**Data excerpts:**
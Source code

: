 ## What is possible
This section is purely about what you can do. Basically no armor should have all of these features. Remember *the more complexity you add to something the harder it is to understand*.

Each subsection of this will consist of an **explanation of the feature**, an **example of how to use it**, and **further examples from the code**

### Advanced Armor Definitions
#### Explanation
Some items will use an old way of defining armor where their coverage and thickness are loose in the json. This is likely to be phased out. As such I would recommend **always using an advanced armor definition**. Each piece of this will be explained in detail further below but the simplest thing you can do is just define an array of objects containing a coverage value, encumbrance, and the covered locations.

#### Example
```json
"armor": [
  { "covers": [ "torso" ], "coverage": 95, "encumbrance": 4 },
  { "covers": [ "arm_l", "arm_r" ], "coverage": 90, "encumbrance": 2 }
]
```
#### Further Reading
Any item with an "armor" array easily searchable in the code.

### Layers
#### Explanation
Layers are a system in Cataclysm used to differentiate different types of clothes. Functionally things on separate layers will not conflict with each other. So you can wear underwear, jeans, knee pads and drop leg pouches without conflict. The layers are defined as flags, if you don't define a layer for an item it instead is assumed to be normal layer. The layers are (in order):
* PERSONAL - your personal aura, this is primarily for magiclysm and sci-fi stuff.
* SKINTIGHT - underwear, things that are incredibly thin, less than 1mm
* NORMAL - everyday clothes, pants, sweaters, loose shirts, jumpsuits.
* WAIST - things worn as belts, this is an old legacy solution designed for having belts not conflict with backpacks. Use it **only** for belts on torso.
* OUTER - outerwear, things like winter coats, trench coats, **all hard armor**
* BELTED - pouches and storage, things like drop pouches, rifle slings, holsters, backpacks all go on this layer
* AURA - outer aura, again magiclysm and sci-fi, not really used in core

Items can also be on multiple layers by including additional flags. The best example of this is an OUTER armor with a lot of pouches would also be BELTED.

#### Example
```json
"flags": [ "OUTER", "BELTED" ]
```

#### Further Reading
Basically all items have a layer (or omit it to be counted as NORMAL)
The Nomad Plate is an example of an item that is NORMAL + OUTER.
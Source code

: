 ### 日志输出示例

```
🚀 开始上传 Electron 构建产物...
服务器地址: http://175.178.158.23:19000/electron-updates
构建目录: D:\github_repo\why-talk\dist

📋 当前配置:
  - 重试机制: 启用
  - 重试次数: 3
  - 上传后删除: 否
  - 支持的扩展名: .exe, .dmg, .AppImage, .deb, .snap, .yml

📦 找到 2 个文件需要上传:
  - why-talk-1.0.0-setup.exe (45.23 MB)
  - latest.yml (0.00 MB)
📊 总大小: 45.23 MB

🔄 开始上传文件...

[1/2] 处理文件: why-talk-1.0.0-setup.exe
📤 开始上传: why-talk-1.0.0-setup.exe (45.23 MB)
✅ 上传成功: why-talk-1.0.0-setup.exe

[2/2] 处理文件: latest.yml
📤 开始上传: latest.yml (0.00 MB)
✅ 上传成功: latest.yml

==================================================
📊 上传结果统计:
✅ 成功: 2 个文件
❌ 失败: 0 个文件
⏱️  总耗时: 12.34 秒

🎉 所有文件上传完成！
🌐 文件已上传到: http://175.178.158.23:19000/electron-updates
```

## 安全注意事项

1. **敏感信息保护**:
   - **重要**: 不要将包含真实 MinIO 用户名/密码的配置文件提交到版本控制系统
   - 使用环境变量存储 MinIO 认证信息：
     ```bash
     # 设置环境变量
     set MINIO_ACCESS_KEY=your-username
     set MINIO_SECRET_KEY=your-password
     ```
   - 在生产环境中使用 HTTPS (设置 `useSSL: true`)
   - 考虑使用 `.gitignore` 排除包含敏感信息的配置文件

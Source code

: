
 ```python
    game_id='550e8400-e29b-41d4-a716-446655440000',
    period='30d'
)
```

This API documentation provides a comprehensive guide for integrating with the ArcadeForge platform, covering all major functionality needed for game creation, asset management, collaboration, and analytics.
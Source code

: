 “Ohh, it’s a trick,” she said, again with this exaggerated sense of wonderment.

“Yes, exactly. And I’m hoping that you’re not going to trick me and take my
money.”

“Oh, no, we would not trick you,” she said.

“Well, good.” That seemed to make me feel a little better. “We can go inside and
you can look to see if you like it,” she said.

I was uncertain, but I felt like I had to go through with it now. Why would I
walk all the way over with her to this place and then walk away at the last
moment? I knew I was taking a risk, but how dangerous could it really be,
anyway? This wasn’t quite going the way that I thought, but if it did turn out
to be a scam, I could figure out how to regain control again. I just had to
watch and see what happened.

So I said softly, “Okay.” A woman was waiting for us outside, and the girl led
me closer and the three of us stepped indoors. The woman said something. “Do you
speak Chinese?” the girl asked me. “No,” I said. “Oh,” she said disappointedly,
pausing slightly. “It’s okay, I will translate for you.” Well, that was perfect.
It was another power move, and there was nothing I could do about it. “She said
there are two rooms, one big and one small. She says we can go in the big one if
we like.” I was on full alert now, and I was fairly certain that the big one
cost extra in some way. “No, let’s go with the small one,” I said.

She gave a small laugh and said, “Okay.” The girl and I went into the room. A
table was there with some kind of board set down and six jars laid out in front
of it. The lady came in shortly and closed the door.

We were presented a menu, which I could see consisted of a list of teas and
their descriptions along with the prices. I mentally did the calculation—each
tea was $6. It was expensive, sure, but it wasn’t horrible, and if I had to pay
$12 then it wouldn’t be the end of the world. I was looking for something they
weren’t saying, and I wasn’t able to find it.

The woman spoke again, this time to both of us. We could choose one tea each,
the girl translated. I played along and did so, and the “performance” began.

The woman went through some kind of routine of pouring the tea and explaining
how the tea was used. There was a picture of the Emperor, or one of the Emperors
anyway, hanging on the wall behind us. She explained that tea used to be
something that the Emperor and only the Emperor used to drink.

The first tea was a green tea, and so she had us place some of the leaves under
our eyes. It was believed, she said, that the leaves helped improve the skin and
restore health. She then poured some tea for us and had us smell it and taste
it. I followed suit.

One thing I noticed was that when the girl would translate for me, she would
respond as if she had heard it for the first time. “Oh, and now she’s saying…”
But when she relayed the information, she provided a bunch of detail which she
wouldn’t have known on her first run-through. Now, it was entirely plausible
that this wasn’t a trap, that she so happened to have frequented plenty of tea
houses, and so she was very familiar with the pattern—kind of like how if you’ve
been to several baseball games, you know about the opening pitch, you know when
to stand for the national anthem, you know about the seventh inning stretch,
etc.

**Work instructions:**
Each entry above needs to be duplicated verbatim.

**The answer:**
Source code

: ## What is possible
This section is purely about what you can do. Basically no armor should have all of these features. Remember *the more complexity you add to something the harder it is to understand*.

Each subsection of this will consist of an **explanation of the feature**, an **example of how to use it**, and **further examples from the code**

### Advanced Armor Definitions
#### Explanation
Some items will use an old way of defining armor where their coverage and thickness are loose in the json. This is likely to be phased out. As such I would recommend **always using an advanced armor definition**. Each piece of this will be explained in detail further below but the simplest thing you can do is just define an array of objects containing a coverage value, encumbrance, and the covered locations.

#### Example
```json
"armor": [
  { "covers": [ "torso" ], "coverage": 95, "encumbrance": 4 },
  { "covers": [ "arm_l", "arm_r" ], "coverage": 90, "encumbrance": 2 }
]
```
#### Further Reading
Any item with an "armor" array easily searchable in the code.

### Layers
#### Explanation
Layers are a system in Cataclysm used to differentiate different types of clothes. Functionally things on separate layers will not conflict with each other. So you can wear underwear, jeans, knee pads and drop leg pouches without conflict. The layers are defined as flags, if you don't define a layer for an item it instead is assumed to be normal layer. The layers are (in order):
* PERSONAL - your personal aura, this is primarily for magiclysm and sci-fi stuff.
* SKINTIGHT - underwear, things that are incredibly thin, less than 1mm
* NORMAL - everyday clothes, pants, sweaters, loose shirts, jumpsuits.
* WAIST - things worn as belts, this is an old legacy solution designed for having belts not conflict with backpacks. Use it **only** for belts on torso.
* OUTER - outerwear, things like winter coats, trench coats, **all hard armor**
* BELTED - pouches and storage, things like drop pouches, rifle slings, holsters, backpacks all go on this layer
* AURA - outer aura, again magiclysm and sci-fi, not really used in core

Items can also be on multiple layers by including additional flags. The best example of this is an OUTER armor with a lot of pouches would also be BELTED.

#### Example
```json
"flags": [ "OUTER", "BELTED" ]
```

#### Further Reading
Basically all items have a layer (or omit it to be counted as NORMAL)
The Nomad Plate is an example of an item that is NORMAL + OUTER.
Source code

: ### 日志输出示例

```
🚀 开始上传 Electron 构建产物...
服务器地址: http://175.178.158.23:19000/electron-updates
构建目录: D:\github_repo\why-talk\dist

📋 当前配置:
  - 重试机制: 启用
  - 重试次数: 3
  - 上传后删除: 否
  - 支持的扩展名: .exe, .dmg, .AppImage, .deb, .snap, .yml

📦 找到 2 个文件需要上传:
  - why-talk-1.0.0-setup.exe (45.23 MB)
  - latest.yml (0.00 MB)
📊 总大小: 45.23 MB

🔄 开始上传文件...

[1/2] 处理文件: why-talk-1.0.0-setup.exe
📤 开始上传: why-talk-1.0.0-setup.exe (45.23 MB)
✅ 上传成功: why-talk-1.0.0-setup.exe

[2/2] 处理文件: latest.yml
📤 开始上传: latest.yml (0.00 MB)
✅ 上传成功: latest.yml

==================================================
📊 上传结果统计:
✅ 成功: 2 个文件
❌ 失败: 0 个文件
⏱️  总耗时: 12.34 秒

🎉 所有文件上传完成！
🌐 文件已上传到: http://175.178.158.23:19000/electron-updates
```

## 安全注意事项

1. **敏感信息保护**:
   - **重要**: 不要将包含真实 MinIO 用户名/密码的配置文件提交到版本控制系统
   - 使用环境变量存储 MinIO 认证信息：
     ```bash
     # 设置环境变量
     set MINIO_ACCESS_KEY=your-username
     set MINIO_SECRET_KEY=your-password
     ```
   - 在生产环境中使用 HTTPS (设置 `useSSL: true`)
   - 考虑使用 `.gitignore` 排除包含敏感信息的配置文件

Source code

:
 ```python
    game_id='550e8400-e29b-41d4-a716-446655440000',
    period='30d'
)
```

This API documentation provides a comprehensive guide for integrating with the ArcadeForge platform, covering all major functionality needed for game creation, asset management, collaboration, and analytics.
Source code

: “Ohh, it’s a trick,” she said, again with this exaggerated sense of wonderment.

“Yes, exactly. And I’m hoping that you’re not going to trick me and take my
money.”

“Oh, no, we would not trick you,” she said.

“Well, good.” That seemed to make me feel a little better. “We can go inside and
you can look to see if you like it,” she said.

I was uncertain, but I felt like I had to go through with it now. Why would I
walk all the way over with her to this place and then walk away at the last
moment? I knew I was taking a risk, but how dangerous could it really be,
anyway? This wasn’t quite going the way that I thought, but if it did turn out
to be a scam, I could figure out how to regain control again. I just had to
watch and see what happened.

So I said softly, “Okay.” A woman was waiting for us outside, and the girl led
me closer and the three of us stepped indoors. The woman said something. “Do you
speak Chinese?” the girl asked me. “No,” I said. “Oh,” she said disappointedly,
pausing slightly. “It’s okay, I will translate for you.” Well, that was perfect.
It was another power move, and there was nothing I could do about it. “She said
there are two rooms, one big and one small. She says we can go in the big one if
we like.” I was on full alert now, and I was fairly certain that the big one
cost extra in some way. “No, let’s go with the small one,” I said.

She gave a small laugh and said, “Okay.” The girl and I went into the room. A
table was there with some kind of board set down and six jars laid out in front
of it. The lady came in shortly and closed the door.

We were presented a menu, which I could see consisted of a list of teas and
their descriptions along with the prices. I mentally did the calculation—each
tea was $6. It was expensive, sure, but it wasn’t horrible, and if I had to pay
$12 then it wouldn’t be the end of the world. I was looking for something they
weren’t saying, and I wasn’t able to find it.

The woman spoke again, this time to both of us. We could choose one tea each,
the girl translated. I played along and did so, and the “performance” began.

The woman went through some kind of routine of pouring the tea and explaining
how the tea was used. There was a picture of the Emperor, or one of the Emperors
anyway, hanging on the wall behind us. She explained that tea used to be
something that the Emperor and only the Emperor used to drink.

The first tea was a green tea, and so she had us place some of the leaves under
our eyes. It was believed, she said, that the leaves helped improve the skin and
restore health. She then poured some tea for us and had us smell it and taste
it. I followed suit.

One thing I noticed was that when the girl would translate for me, she would
respond as if she had heard it for the first time. “Oh, and now she’s saying…”
But when she relayed the information, she provided a bunch of detail which she
wouldn’t have known on her first run-through. Now, it was entirely plausible
that this wasn’t a trap, that she so happened to have frequented plenty of tea
houses, and so she was very familiar with the pattern—kind of like how if you’ve
been to several baseball games, you know about the opening pitch, you know when
to stand for the national anthem, you know about the seventh inning stretch,
etc.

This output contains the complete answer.